▶ [About this task]:
Report every line of the records that includes the word "experience".

Plain-text document sources:

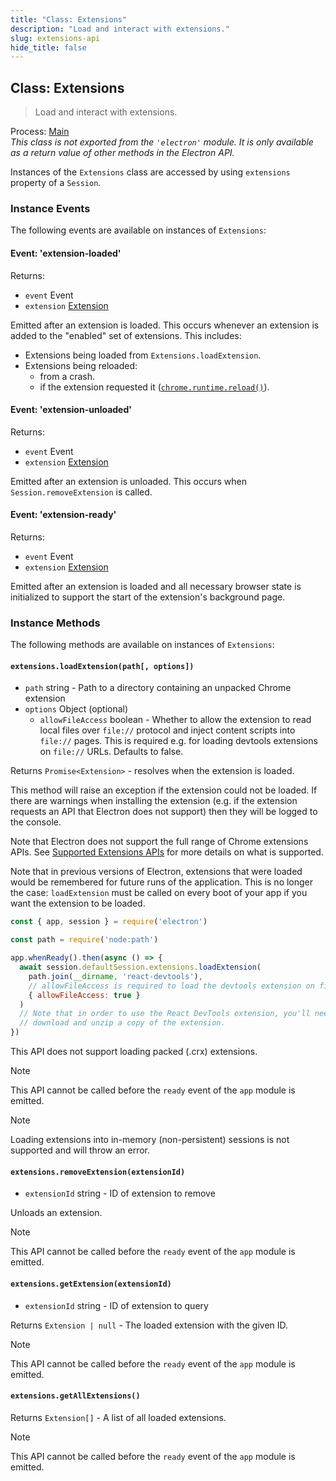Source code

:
 ```yaml
---
title: "Class: Extensions"
description: "Load and interact with extensions."
slug: extensions-api
hide_title: false
---
```


## Class: Extensions

> Load and interact with extensions.

Process: [Main](../glossary.md#main-process)<br />
_This class is not exported from the `'electron'` module. It is only available as a return value of other methods in the Electron API._

Instances of the `Extensions` class are accessed by using `extensions` property of
a `Session`.

### Instance Events

The following events are available on instances of `Extensions`:

#### Event: 'extension-loaded'

Returns:

* `event` Event
* `extension` [Extension](structures/extension.md)

Emitted after an extension is loaded. This occurs whenever an extension is
added to the "enabled" set of extensions. This includes:

* Extensions being loaded from `Extensions.loadExtension`.
* Extensions being reloaded:
  * from a crash.
  * if the extension requested it ([`chrome.runtime.reload()`](https://developer.chrome.com/extensions/runtime#method-reload)).

#### Event: 'extension-unloaded'

Returns:

* `event` Event
* `extension` [Extension](structures/extension.md)

Emitted after an extension is unloaded. This occurs when
`Session.removeExtension` is called.

#### Event: 'extension-ready'

Returns:

* `event` Event
* `extension` [Extension](structures/extension.md)

Emitted after an extension is loaded and all necessary browser state is
initialized to support the start of the extension's background page.

### Instance Methods

The following methods are available on instances of `Extensions`:

#### `extensions.loadExtension(path[, options])`

* `path` string - Path to a directory containing an unpacked Chrome extension
* `options` Object (optional)
  * `allowFileAccess` boolean - Whether to allow the extension to read local files over `file://`
    protocol and inject content scripts into `file://` pages. This is required e.g. for loading
    devtools extensions on `file://` URLs. Defaults to false.

Returns `Promise<Extension>` - resolves when the extension is loaded.

This method will raise an exception if the extension could not be loaded. If
there are warnings when installing the extension (e.g. if the extension
requests an API that Electron does not support) then they will be logged to the
console.

Note that Electron does not support the full range of Chrome extensions APIs.
See [Supported Extensions APIs](extensions.md#supported-extensions-apis) for
more details on what is supported.

Note that in previous versions of Electron, extensions that were loaded would
be remembered for future runs of the application. This is no longer the case:
`loadExtension` must be called on every boot of your app if you want the
extension to be loaded.

```js
const { app, session } = require('electron')

const path = require('node:path')

app.whenReady().then(async () => {
  await session.defaultSession.extensions.loadExtension(
    path.join(__dirname, 'react-devtools'),
    // allowFileAccess is required to load the devtools extension on file:// URLs.
    { allowFileAccess: true }
  )
  // Note that in order to use the React DevTools extension, you'll need to
  // download and unzip a copy of the extension.
})
```

This API does not support loading packed (.crx) extensions.

> [!NOTE]
> This API cannot be called before the `ready` event of the `app` module
> is emitted.

> [!NOTE]
> Loading extensions into in-memory (non-persistent) sessions is not
> supported and will throw an error.

#### `extensions.removeExtension(extensionId)`

* `extensionId` string - ID of extension to remove

Unloads an extension.

> [!NOTE]
> This API cannot be called before the `ready` event of the `app` module
> is emitted.

#### `extensions.getExtension(extensionId)`

* `extensionId` string - ID of extension to query

Returns `Extension | null` - The loaded extension with the given ID.

> [!NOTE]
> This API cannot be called before the `ready` event of the `app` module
> is emitted.

#### `extensions.getAllExtensions()`

Returns `Extension[]` - A list of all loaded extensions.

> [!NOTE]
> This API cannot be called before the `ready` event of the `app` module
> is emitted.
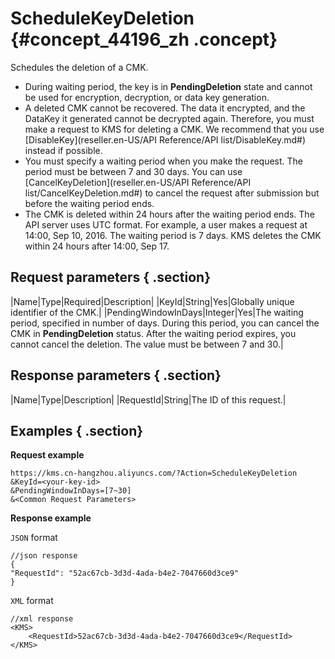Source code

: # ScheduleKeyDeletion {#concept_44196_zh .concept}

Schedules the deletion of a CMK.

-   During waiting period, the key is in **PendingDeletion** state and cannot be used for encryption, decryption, or data key generation.
-   A deleted CMK cannot be recovered. The data it encrypted, and the DataKey it generated cannot be decrypted again. Therefore, you must make a request to KMS for deleting a CMK. We recommend that you use [DisableKey](reseller.en-US/API Reference/API list/DisableKey.md#) instead if possible.
-   You must specify a waiting period when you make the request. The period must be between 7 and 30 days. You can use [CancelKeyDeletion](reseller.en-US/API Reference/API list/CancelKeyDeletion.md#) to cancel the request after submission but before the waiting period ends.
-   The CMK is deleted within 24 hours after the waiting period ends. The API server uses UTC format. For example, a user makes a request at 14:00, Sep 10, 2016. The waiting period is 7 days. KMS deletes the CMK within 24 hours after 14:00, Sep 17.

## Request parameters { .section}

|Name|Type|Required|Description|
|KeyId|String|Yes|Globally unique identifier of the CMK.|
|PendingWindowInDays|Integer|Yes|The waiting period, specified in number of days. During this period, you can cancel the CMK in **PendingDeletion** status. After the waiting period expires, you cannot cancel the deletion. The value must be between 7 and 30.|

## Response parameters { .section}

|Name|Type|Description|
|RequestId|String|The ID of this request.|

## Examples { .section}

**Request example**

```
https://kms.cn-hangzhou.aliyuncs.com/?Action=ScheduleKeyDeletion
&KeyId=<your-key-id>
&PendingWindowInDays=[7~30]
&<Common Request Parameters>

```

**Response example**

 `JSON` format

```
//json response
{
"RequestId": "52ac67cb-3d3d-4ada-b4e2-7047660d3ce9"
}

```

 `XML` format

```
//xml response
<KMS>
    <RequestId>52ac67cb-3d3d-4ada-b4e2-7047660d3ce9</RequestId>
</KMS>

```

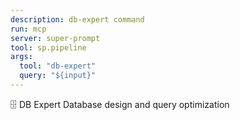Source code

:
 ```yaml
---
description: db-expert command
run: mcp
server: super-prompt
tool: sp.pipeline
args:
  tool: "db-expert"
  query: "${input}"
---
```


🗄️ DB Expert Database design and query optimization
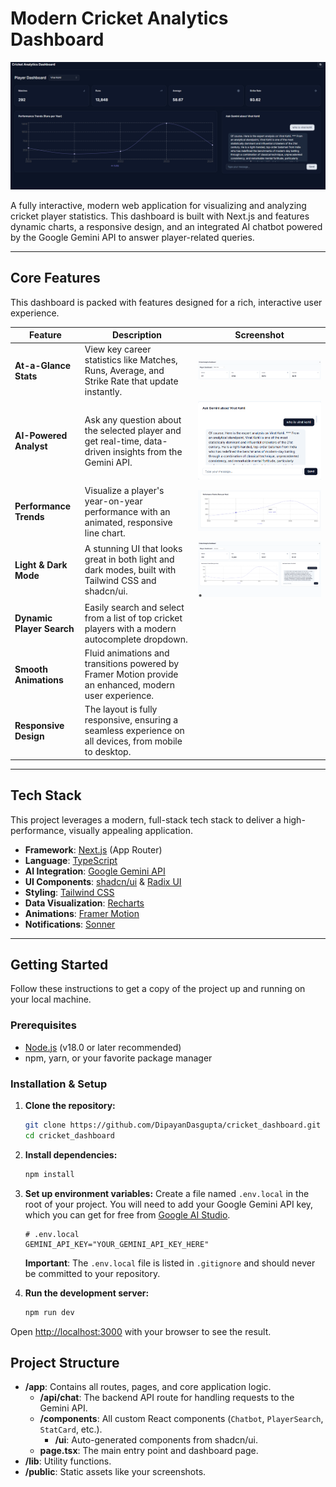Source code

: # Modern Cricket Analytics Dashboard

![Cricket Analytics Dashboard - Dark Mode](public/screenshot-dark.png)

A fully interactive, modern web application for visualizing and analyzing cricket player statistics. This dashboard is built with Next.js and features dynamic charts, a responsive design, and an integrated AI chatbot powered by the Google Gemini API to answer player-related queries.



---

## Core Features

This dashboard is packed with features designed for a rich, interactive user experience.

| Feature                 | Description                                                                                             | Screenshot                                        |
| ----------------------- | ------------------------------------------------------------------------------------------------------- | ------------------------------------------------- |
| **At-a-Glance Stats**   | View key career statistics like Matches, Runs, Average, and Strike Rate that update instantly.            | ![Stat Cards](public/features-stats.png)          |
| **AI-Powered Analyst**  | Ask any question about the selected player and get real-time, data-driven insights from the Gemini API.   | ![AI Chatbot](public/features-chatbot.png)        |
| **Performance Trends**  | Visualize a player's year-on-year performance with an animated, responsive line chart.                  | ![Performance Chart](public/features-chart.png)   |
| **Light & Dark Mode**   | A stunning UI that looks great in both light and dark modes, built with Tailwind CSS and shadcn/ui.       | ![Cricket Dashboard - Light Mode](public/screenshot-light.png) |
| **Dynamic Player Search**| Easily search and select from a list of top cricket players with a modern autocomplete dropdown.        |                                                   |
| **Smooth Animations**   | Fluid animations and transitions powered by Framer Motion provide an enhanced, modern user experience.  |                                                   |
| **Responsive Design**   | The layout is fully responsive, ensuring a seamless experience on all devices, from mobile to desktop.    |                                                   |

---

## Tech Stack

This project leverages a modern, full-stack tech stack to deliver a high-performance, visually appealing application.

-   **Framework**: [Next.js](https://nextjs.org/) (App Router)
-   **Language**: [TypeScript](https://www.typescriptlang.org/)
-   **AI Integration**: [Google Gemini API](https://ai.google.dev/)
-   **UI Components**: [shadcn/ui](https://ui.shadcn.com/) & [Radix UI](https://www.radix-ui.com/)
-   **Styling**: [Tailwind CSS](https://tailwindcss.com/)
-   **Data Visualization**: [Recharts](https://recharts.org/)
-   **Animations**: [Framer Motion](https://www.framer.com/motion/)
-   **Notifications**: [Sonner](https://sonner.emilkowal.ski/)

---

## Getting Started

Follow these instructions to get a copy of the project up and running on your local machine.

### Prerequisites

-   [Node.js](https://nodejs.org/) (v18.0 or later recommended)
-   npm, yarn, or your favorite package manager

### Installation & Setup

1.  **Clone the repository:**
    ```bash
    git clone https://github.com/DipayanDasgupta/cricket_dashboard.git
    cd cricket_dashboard
    ```

2.  **Install dependencies:**
    ```bash
    npm install
    ```

3.  **Set up environment variables:**
    Create a file named `.env.local` in the root of your project. You will need to add your Google Gemini API key, which you can get for free from [Google AI Studio](https://aistudio.google.com/app/apikey).

    ```env
    # .env.local
    GEMINI_API_KEY="YOUR_GEMINI_API_KEY_HERE"
    ```
    **Important**: The `.env.local` file is listed in `.gitignore` and should never be committed to your repository.

4.  **Run the development server:**
    ```bash
    npm run dev
    ```

Open [http://localhost:3000](http://localhost:3000) with your browser to see the result.



## Project Structure

-   **/app**: Contains all routes, pages, and core application logic.
    -   **/api/chat**: The backend API route for handling requests to the Gemini API.
    -   **/components**: All custom React components (`Chatbot`, `PlayerSearch`, `StatCard`, etc.).
        -   **/ui**: Auto-generated components from shadcn/ui.
    -   **page.tsx**: The main entry point and dashboard page.
-   **/lib**: Utility functions.
-   **/public**: Static assets like your screenshots.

▶ [Answer to the problem]:
This dashboard is packed with features designed for a rich, interactive user experience.
| **Smooth Animations**   | Fluid animations and transitions powered by Framer Motion provide an enhanced, modern user experience.  |                                                   |
| **Responsive Design**   | The layout is fully responsive, ensuring a seamless experience on all devices, from mobile to desktop.    |                                                   |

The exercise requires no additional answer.